Copy every line from the records below that holds the word "écoulés".
(RECORDS PROVIDED)
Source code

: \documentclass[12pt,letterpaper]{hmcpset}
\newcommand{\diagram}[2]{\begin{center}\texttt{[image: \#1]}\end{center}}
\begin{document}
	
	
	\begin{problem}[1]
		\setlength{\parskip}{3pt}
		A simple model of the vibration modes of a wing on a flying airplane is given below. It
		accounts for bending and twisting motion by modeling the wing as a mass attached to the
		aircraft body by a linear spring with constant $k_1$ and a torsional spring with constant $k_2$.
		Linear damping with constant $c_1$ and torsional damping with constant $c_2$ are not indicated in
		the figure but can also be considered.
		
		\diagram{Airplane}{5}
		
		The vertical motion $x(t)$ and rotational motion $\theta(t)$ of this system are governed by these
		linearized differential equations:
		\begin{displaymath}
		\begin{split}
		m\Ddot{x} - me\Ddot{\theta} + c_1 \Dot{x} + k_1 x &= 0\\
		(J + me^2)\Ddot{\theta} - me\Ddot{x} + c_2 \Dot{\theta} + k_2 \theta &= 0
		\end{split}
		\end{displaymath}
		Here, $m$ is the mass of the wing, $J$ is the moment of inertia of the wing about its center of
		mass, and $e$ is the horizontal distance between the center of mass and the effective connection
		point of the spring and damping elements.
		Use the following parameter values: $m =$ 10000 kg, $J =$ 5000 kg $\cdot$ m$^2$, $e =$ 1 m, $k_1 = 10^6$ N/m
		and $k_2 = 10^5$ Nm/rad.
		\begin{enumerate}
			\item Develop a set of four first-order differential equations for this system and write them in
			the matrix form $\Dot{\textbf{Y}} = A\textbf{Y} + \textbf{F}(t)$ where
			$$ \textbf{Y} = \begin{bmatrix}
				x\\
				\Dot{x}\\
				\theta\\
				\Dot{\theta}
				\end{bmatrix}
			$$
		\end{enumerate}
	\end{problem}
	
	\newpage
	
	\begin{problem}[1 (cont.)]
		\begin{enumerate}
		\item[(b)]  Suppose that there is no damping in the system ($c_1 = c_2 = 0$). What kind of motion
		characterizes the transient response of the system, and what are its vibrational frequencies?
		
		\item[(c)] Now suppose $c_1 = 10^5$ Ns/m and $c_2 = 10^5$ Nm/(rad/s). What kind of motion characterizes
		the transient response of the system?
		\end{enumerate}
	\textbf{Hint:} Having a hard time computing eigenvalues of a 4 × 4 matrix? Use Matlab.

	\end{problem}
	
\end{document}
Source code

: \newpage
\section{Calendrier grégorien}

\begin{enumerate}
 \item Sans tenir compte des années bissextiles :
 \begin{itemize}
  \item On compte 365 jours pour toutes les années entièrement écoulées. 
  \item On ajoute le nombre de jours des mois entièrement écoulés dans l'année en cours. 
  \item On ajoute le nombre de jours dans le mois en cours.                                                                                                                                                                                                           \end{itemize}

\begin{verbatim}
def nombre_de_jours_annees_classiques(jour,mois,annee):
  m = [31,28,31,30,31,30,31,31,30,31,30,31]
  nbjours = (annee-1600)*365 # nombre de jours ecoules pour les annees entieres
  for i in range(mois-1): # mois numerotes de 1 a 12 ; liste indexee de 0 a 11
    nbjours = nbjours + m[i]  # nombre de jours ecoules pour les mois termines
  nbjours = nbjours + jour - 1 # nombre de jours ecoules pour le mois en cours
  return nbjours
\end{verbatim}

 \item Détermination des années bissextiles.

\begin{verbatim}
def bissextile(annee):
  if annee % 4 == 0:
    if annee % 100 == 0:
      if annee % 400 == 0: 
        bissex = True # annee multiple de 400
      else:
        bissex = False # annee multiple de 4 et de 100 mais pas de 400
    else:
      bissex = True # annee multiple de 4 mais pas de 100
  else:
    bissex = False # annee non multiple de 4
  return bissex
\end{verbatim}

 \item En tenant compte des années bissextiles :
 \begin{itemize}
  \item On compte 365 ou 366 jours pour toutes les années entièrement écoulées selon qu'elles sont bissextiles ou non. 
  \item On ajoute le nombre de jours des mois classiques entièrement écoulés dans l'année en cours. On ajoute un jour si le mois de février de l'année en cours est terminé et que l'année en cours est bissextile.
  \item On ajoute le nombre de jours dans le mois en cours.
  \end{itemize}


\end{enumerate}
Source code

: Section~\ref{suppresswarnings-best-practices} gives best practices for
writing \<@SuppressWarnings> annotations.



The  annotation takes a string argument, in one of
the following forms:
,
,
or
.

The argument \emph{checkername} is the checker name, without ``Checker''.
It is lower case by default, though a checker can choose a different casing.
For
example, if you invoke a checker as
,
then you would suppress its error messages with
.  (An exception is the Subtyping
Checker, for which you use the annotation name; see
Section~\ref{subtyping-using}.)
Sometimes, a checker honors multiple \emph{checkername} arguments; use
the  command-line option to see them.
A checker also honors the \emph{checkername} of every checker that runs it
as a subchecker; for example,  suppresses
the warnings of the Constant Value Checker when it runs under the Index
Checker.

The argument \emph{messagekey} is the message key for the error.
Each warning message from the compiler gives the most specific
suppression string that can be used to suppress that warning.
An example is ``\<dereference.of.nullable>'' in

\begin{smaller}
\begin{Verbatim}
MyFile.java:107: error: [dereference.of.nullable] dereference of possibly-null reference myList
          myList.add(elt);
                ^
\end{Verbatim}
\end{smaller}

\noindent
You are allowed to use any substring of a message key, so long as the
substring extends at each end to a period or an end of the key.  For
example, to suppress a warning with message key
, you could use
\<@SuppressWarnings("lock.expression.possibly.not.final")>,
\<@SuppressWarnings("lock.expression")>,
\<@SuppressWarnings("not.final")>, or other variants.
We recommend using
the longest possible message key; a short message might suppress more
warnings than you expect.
(End RECORDS PROVIDED)
• [RESPONSE]:
  \item On ajoute le nombre de jours des mois entièrement écoulés dans l'année en cours. 
  \item On ajoute le nombre de jours des mois classiques entièrement écoulés dans l'année en cours. On ajoute un jour si le mois de février de l'année en cours est terminé et que l'année en cours est bissextile.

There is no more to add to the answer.